[Given data]
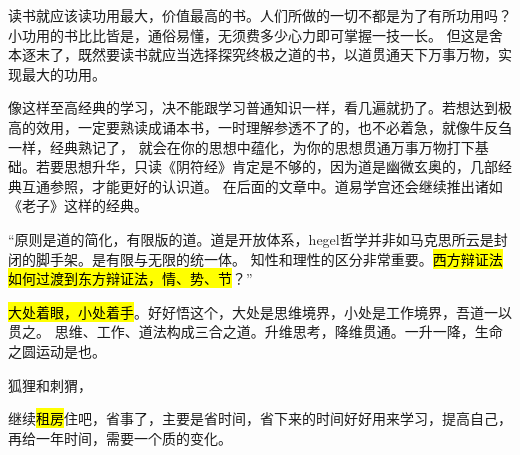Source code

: \begin{shadequote}
读书就应该读功用最大，价值最高的书。人们所做的一切不都是为了有所功用吗？小功用的书比比皆是，通俗易懂，无须费多少心力即可掌握一技一长。
但这是舍本逐末了，既然要读书就应当选择探究终极之道的书，以道贯通天下万事万物，实现最大的功用。

像这样至高经典的学习，决不能跟学习普通知识一样，看几遍就扔了。若想达到极高的效用，一定要熟读成诵本书，一时理解参透不了的，也不必着急，就像牛反刍一样，经典熟记了，
就会在你的思想中蕴化，为你的思想贯通万事万物打下基础。若要思想升华，只读《阴符经》肯定是不够的，因为道是幽微玄奥的，几部经典互通参照，才能更好的认识道。
在后面的文章中。道易学宫还会继续推出诸如《老子》这样的经典。
\end{shadequote}


\enquote{原则是道的简化，有限版的道。道是开放体系，hegel哲学并非如马克思所云是封闭的脚手架。是有限与无限的统一体。
知性和理性的区分非常重要。\hl{西方辩证法如何过渡到东方辩证法，情、势、节}？}

\hrulefill

\hl{大处着眼，小处着手}。好好悟这个，大处是思维境界，小处是工作境界，吾道一以贯之。
思维、工作、道法构成三合之道。升维思考，降维贯通。一升一降，生命之圆运动是也。

狐狸和刺猬，

继续\hl{租房}住吧，省事了，主要是省时间，省下来的时间好好用来学习，提高自己，再给一年时间，需要一个质的变化。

[What you have to do] Exact copies of the lines from the one holding "像这样至高经典的学习，决不能" to the end of the entries are all that should be written.

[Response for this exercise]
像这样至高经典的学习，决不能跟学习普通知识一样，看几遍就扔了。若想达到极高的效用，一定要熟读成诵本书，一时理解参透不了的，也不必着急，就像牛反刍一样，经典熟记了，
就会在你的思想中蕴化，为你的思想贯通万事万物打下基础。若要思想升华，只读《阴符经》肯定是不够的，因为道是幽微玄奥的，几部经典互通参照，才能更好的认识道。
在后面的文章中。道易学宫还会继续推出诸如《老子》这样的经典。
\end{shadequote}


\enquote{原则是道的简化，有限版的道。道是开放体系，hegel哲学并非如马克思所云是封闭的脚手架。是有限与无限的统一体。
知性和理性的区分非常重要。\hl{西方辩证法如何过渡到东方辩证法，情、势、节}？}

\hrulefill

\hl{大处着眼，小处着手}。好好悟这个，大处是思维境界，小处是工作境界，吾道一以贯之。
思维、工作、道法构成三合之道。升维思考，降维贯通。一升一降，生命之圆运动是也。

狐狸和刺猬，

继续\hl{租房}住吧，省事了，主要是省时间，省下来的时间好好用来学习，提高自己，再给一年时间，需要一个质的变化。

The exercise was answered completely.